Of the entries that follow, how many lines hold the word "providing"? Reply with the number only.

+===+

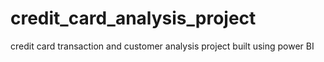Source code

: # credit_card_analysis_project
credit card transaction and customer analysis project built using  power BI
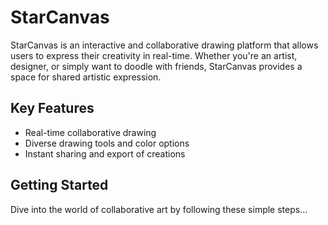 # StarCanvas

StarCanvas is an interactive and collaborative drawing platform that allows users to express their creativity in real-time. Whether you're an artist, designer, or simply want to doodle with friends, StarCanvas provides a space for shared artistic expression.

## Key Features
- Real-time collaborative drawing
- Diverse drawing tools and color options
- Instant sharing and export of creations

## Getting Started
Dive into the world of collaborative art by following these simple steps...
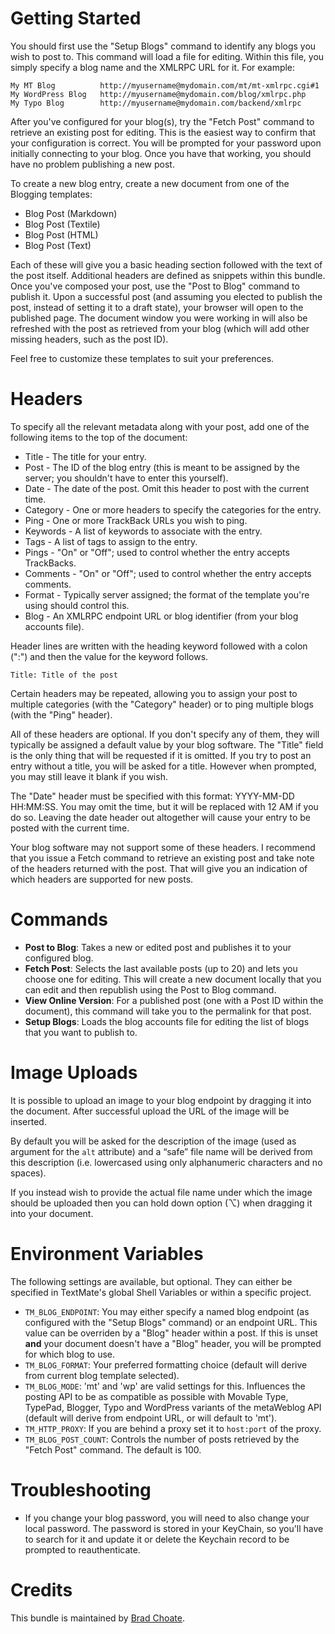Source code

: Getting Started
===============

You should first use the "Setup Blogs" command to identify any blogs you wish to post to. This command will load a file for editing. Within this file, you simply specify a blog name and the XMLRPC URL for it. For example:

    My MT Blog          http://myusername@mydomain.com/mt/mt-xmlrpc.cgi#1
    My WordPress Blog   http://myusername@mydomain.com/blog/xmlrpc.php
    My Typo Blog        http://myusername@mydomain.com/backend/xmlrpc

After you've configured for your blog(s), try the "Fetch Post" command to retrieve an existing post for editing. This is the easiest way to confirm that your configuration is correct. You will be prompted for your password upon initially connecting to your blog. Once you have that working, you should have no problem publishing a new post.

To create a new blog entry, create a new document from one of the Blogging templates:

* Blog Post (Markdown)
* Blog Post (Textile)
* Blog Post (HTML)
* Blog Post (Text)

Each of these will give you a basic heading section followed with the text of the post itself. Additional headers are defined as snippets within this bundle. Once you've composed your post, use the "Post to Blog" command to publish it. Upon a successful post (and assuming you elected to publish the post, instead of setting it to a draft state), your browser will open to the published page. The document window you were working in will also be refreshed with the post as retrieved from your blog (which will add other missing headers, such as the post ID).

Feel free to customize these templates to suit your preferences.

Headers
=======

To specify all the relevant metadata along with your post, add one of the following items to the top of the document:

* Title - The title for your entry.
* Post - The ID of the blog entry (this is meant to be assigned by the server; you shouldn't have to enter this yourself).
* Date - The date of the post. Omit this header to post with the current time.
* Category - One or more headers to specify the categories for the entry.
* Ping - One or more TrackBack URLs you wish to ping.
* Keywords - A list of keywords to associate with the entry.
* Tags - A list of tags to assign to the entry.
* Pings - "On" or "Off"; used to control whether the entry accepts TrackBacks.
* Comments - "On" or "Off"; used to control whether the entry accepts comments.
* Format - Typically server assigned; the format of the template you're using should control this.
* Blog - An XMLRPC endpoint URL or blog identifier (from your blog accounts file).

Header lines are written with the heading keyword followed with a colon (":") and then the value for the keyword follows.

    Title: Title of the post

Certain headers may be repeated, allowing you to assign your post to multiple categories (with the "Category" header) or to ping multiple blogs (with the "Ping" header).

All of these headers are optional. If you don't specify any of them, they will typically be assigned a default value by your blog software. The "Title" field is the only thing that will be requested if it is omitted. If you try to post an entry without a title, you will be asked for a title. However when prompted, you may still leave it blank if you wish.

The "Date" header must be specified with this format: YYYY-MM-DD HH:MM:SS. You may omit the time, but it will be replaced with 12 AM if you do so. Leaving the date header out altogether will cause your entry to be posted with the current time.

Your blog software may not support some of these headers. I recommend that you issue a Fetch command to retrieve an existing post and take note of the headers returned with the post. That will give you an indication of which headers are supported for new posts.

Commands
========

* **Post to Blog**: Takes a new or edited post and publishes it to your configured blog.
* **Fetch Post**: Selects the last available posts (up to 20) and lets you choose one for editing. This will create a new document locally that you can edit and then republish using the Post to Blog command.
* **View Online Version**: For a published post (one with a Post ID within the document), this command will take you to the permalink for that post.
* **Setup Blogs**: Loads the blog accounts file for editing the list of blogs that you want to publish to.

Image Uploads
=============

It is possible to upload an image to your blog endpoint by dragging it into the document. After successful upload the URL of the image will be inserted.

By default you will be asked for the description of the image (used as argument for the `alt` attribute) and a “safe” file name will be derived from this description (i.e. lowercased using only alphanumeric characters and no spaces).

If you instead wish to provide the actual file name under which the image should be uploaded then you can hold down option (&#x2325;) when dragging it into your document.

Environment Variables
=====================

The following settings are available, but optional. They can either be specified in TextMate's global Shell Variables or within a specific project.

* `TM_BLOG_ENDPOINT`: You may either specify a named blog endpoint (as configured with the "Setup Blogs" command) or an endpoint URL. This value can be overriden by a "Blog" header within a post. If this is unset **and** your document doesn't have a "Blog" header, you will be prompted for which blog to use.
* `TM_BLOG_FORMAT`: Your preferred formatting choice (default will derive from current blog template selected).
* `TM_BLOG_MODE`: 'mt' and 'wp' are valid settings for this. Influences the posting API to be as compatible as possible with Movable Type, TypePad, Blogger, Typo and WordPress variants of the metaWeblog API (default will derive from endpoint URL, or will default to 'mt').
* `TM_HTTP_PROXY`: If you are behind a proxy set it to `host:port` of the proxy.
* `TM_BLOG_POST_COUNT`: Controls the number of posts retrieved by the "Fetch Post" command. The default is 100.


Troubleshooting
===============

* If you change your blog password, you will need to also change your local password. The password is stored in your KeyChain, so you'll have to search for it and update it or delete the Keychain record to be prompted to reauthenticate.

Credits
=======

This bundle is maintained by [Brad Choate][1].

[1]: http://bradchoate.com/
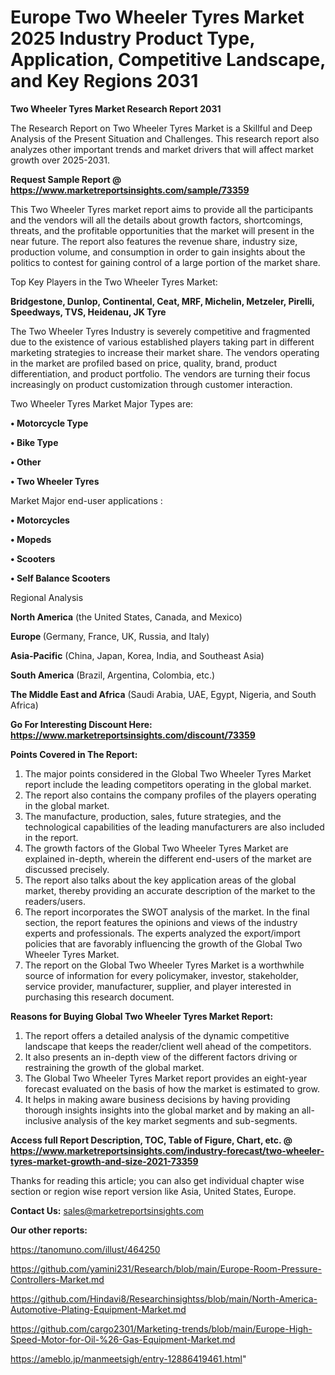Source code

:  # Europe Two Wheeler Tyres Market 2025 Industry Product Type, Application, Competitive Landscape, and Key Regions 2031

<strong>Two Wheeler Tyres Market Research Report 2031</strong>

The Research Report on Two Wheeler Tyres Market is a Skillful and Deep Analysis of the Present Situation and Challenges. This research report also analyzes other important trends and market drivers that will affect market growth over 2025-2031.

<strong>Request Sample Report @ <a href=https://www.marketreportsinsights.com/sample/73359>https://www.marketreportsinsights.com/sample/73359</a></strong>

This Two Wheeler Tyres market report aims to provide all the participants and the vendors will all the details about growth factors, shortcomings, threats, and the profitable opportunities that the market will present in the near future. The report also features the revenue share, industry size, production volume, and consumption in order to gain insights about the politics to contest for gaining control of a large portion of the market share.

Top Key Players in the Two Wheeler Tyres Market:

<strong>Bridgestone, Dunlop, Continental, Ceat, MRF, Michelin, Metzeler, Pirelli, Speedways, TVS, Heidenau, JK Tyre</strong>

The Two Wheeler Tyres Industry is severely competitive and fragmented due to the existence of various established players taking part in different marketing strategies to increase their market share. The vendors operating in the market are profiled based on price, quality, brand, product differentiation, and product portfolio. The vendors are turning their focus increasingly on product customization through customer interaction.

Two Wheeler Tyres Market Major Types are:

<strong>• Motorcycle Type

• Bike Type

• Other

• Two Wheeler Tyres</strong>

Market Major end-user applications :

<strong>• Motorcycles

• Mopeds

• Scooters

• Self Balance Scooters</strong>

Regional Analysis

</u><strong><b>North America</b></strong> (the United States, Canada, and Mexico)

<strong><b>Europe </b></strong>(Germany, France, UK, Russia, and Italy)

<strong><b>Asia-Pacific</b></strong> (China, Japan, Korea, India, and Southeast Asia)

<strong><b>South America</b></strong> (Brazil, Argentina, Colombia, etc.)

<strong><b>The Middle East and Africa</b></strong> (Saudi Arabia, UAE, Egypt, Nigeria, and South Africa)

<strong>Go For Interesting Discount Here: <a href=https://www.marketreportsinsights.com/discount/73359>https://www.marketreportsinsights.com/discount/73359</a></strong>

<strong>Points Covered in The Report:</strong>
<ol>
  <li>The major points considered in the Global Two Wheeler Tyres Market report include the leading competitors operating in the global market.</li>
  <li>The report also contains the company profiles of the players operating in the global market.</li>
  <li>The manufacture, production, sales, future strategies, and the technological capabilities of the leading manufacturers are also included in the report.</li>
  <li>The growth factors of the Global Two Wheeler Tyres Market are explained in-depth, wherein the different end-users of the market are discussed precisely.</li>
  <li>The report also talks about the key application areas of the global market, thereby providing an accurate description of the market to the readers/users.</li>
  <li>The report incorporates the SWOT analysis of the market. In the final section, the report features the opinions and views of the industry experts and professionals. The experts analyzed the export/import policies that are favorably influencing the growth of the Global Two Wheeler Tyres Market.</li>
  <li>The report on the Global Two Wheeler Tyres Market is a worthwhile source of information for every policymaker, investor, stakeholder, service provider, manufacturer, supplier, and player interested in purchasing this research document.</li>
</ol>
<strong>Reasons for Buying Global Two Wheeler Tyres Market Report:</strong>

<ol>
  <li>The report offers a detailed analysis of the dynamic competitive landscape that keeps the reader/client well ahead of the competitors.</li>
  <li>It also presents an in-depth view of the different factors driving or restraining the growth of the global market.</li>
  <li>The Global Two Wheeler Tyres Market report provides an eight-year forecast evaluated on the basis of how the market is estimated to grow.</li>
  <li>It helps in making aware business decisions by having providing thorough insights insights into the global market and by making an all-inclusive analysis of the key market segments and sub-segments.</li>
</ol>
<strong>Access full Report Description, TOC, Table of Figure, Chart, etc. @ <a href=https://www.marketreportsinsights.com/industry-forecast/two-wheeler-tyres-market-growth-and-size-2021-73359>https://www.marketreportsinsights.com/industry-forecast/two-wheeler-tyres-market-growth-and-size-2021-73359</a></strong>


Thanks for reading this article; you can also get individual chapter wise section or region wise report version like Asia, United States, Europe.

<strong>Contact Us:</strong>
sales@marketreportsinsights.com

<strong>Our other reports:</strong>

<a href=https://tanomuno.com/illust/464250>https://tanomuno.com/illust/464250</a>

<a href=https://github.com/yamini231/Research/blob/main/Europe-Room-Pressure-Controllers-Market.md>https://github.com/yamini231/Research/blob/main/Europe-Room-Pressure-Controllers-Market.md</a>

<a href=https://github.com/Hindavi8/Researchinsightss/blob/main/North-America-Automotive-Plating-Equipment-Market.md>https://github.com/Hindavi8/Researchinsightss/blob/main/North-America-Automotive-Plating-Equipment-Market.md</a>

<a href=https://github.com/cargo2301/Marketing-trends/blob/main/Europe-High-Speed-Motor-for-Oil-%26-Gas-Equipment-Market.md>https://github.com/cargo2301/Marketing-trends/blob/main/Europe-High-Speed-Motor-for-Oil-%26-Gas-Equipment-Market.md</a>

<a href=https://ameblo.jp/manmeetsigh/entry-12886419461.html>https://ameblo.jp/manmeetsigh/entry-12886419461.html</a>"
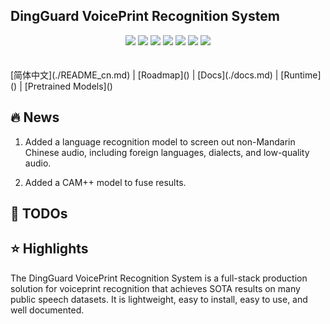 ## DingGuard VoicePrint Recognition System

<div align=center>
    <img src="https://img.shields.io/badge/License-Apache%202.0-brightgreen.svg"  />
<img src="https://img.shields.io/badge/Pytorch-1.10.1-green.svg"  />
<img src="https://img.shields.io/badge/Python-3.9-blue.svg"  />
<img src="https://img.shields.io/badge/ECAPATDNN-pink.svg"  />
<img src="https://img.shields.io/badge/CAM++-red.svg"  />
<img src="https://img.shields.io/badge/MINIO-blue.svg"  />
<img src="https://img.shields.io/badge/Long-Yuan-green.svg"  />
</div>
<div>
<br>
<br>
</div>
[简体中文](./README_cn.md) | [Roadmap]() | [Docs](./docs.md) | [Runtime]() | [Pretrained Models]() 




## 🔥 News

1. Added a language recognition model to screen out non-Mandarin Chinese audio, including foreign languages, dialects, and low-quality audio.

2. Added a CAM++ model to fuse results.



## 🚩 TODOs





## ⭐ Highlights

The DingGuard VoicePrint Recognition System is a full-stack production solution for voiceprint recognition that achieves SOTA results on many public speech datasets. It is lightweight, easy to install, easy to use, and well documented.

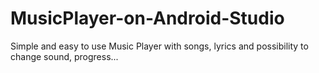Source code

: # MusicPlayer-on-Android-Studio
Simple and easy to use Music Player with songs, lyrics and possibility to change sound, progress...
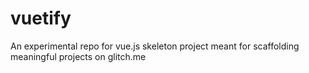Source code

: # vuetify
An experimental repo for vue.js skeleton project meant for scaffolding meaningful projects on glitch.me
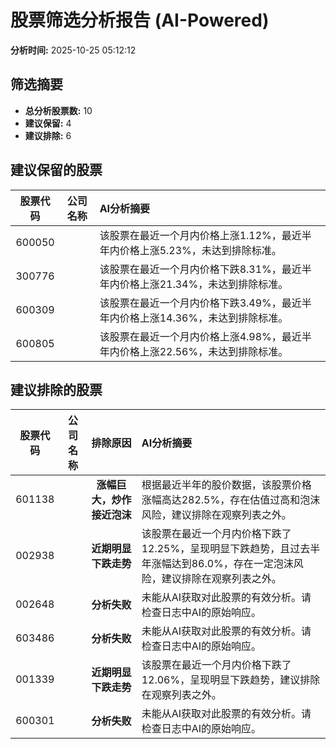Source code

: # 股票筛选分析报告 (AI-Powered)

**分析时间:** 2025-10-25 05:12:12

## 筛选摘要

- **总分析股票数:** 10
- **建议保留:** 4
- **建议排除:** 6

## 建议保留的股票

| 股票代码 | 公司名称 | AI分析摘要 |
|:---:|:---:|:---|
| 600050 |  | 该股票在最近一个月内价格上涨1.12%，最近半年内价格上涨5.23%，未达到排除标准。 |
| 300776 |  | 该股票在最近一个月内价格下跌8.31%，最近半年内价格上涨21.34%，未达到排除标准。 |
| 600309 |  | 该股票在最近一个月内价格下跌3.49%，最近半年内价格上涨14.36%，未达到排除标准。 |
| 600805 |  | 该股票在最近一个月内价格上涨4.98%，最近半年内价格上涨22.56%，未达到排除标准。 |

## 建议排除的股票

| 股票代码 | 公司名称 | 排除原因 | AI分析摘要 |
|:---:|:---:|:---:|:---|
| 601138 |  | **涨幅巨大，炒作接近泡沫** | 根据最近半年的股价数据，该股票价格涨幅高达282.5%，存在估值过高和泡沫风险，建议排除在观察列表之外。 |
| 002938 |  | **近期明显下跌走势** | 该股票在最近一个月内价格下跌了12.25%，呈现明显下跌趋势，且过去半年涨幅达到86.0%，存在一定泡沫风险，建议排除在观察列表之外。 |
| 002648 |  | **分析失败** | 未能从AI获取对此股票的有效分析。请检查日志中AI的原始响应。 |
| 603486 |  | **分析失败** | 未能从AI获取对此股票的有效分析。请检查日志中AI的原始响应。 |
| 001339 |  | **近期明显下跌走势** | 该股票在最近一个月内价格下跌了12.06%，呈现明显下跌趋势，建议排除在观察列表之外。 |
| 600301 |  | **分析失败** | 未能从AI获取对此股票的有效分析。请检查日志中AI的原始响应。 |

+===+

## Result for this task
2